Used the plate setter both times. First time was at 230 and second time at 300. Judged by appearances when it was done. Used a different brand of raw sausage each time. One from a local butcher and the other from Elgin Southside Market. Both ended up shriveled up.

Comments

  • AZRP
    AZRP Posts: 10,116
    Probably smoking it at too high a temp and rendering out the fat. -RP
  • stike
    stike Posts: 15,597
    yeah
    overcooked
    ed egli avea del cul fatto trombetta -Dante
  • Mickey
    Mickey Posts: 19,669
    Tastes trumps looks everytime :laugh:
    You can put Bone Sucking Sauce on it and will not see shriveled....
    Sausage is the only thing I overcook....
    Salado TX & 30A  FL: Egg Family: 3 Large and a very well used Mini, added a Mini Max when they came out (I'm good for now). Plus a couple Pit Boss Pellet Smokers.   

  • Grandpas Grub
    Grandpas Grub Posts: 14,226
     
    Thanks for the tip Randy. My first batch of Summer Sausage looked and tasted great. Since then I have ended up with good tasting but the casings were shriveled.

    Kent
  • fishlessman
    fishlessman Posts: 32,664
    are you smoking it from scratch, never have made it from scratch but i believe an icewater bath is needed
    fukahwee maine

    you can lead a fish to water but you can not make him drink it
  • stike
    stike Posts: 15,597
    when i do hotsmoked sausages, an ice water bath immediately off the grill is what i give them to prevent shrivelled casings


    easter_kielbasa.jpg
    ed egli avea del cul fatto trombetta -Dante
  • Rascal
    Rascal Posts: 3,923
    I would think that an ice-water bath would shrivel your sausage...
  • stike
    stike Posts: 15,597
    aber das ist nicht richtig
    ed egli avea del cul fatto trombetta -Dante
  • Grandpas Grub
    Grandpas Grub Posts: 14,226
     
    Yup, grind the beef & pork then a small amount ice water in the mix (no ice), stuff, 24hr rest and a 3 stage smoke after the 24 hrs.

    The first batch was great.
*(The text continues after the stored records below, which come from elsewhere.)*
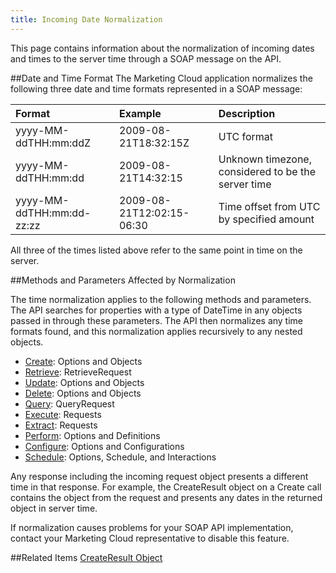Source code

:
 ```yaml
---
title: Incoming Date Normalization
---
```

<p>This page contains information about the normalization of incoming dates and times to the server time through a SOAP message on the API.</p>

##Date and Time Format
The Marketing Cloud application normalizes the following three date and time formats represented in a SOAP message:
<table class="table table-hover">
<thead align="left">
<tr><th>Format</th><th>Example</th><th>Description</th></tr>
</thead>
<tbody>
<tr>
<td>yyyy-MM-ddTHH:mm:ddZ</td>
<td>2009-08-21T18:32:15Z</td>
<td>UTC format</td>
</tr>
<tr>
<td>yyyy-MM-ddTHH:mm:dd</td>
<td>2009-08-21T14:32:15</td>
<td>Unknown timezone, considered to be the server time</td>
</tr>
<tr>
<td>yyyy-MM-ddTHH:mm:dd-zz:zz</td>
<td>2009-08-21T12:02:15-06:30</td>
<td>Time offset from UTC by specified amount</td>
</tr>
</tbody>
</table>
<p>All three of the times listed above refer to the same point in time on the server.</p>

##Methods and Parameters Affected by Normalization
<p>The time normalization applies to the following methods and parameters. The API searches for properties with a type of DateTime in any objects passed in through these parameters. The API then normalizes any time formats found, and this normalization applies recursively to any nested objects.</p>
<ul>
<li><a href="create.htm" title="Create">Create</a>: Options and Objects</li>
<li><a href="retrieve.htm" title="Retrieve">Retrieve</a>: RetrieveRequest</li>
<li><a href="update.htm" title="Update">Update</a>: Options and Objects</li>
<li><a href="delete.htm" title="Delete">Delete</a>: Options and Objects</li>
<li><a href="query.htm" title="Query">Query</a>: QueryRequest</li>
<li><a href="execute.htm" title="Execute">Execute</a>: Requests</li>
<li><a href="extract.htm" title="Extract">Extract</a>: Requests</li>
<li><a href="perform.htm" title="Perform">Perform</a>: Options and Definitions</li>
<li><a href="configure.htm" title="Configure">Configure</a>: Options and Configurations</li>
<li><a href="schedule.htm" title="Schedule">Schedule</a>: Options, Schedule, and Interactions</li>
</ul>
<p>Any response including the incoming request object presents a different time in that response. For example, the CreateResult object on a Create call contains the object from the request and presents any dates in the returned object in server time.</p>
<p>If normalization causes problems for your SOAP API implementation, contact your Marketing Cloud representative to disable this feature.</p>

##Related Items
[CreateResult Object](createresult.htm)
The 2nd & 3rd batch srunk leaving the casing looking wrinkled and a bit unappetizing, good taste though.

     
  • Grandpas Grub
    Grandpas Grub Posts: 14,226
     
    Those look great, I need to make some...

    Would summer sausage need the same?

    How long in the ice water?

     
  • stike
    stike Posts: 15,597
    my understanding (ruhlman/polcyn) is that anything hot smoked to 150 or so, with natural casings, should get an ice water plunge to quicky stop cooking and bring temps down principally to prevent wrinkling. not sure if the cellulose casings need it though.
    ed egli avea del cul fatto trombetta -Dante
  • fishlessman
    fishlessman Posts: 32,664
    ice bath is for after the smoking, chill as quickly as posssible to stop it from cooking further, i think you want the internal temps down to 100 immediately off the smoker
    fukahwee maine

    you can lead a fish to water but you can not make him drink it
  • Grandpas Grub
    Grandpas Grub Posts: 14,226
     
    My first batch I put in the fidge imediately and the other I let sit on the counter to cool then in the fridge. I think I will ice bath next time.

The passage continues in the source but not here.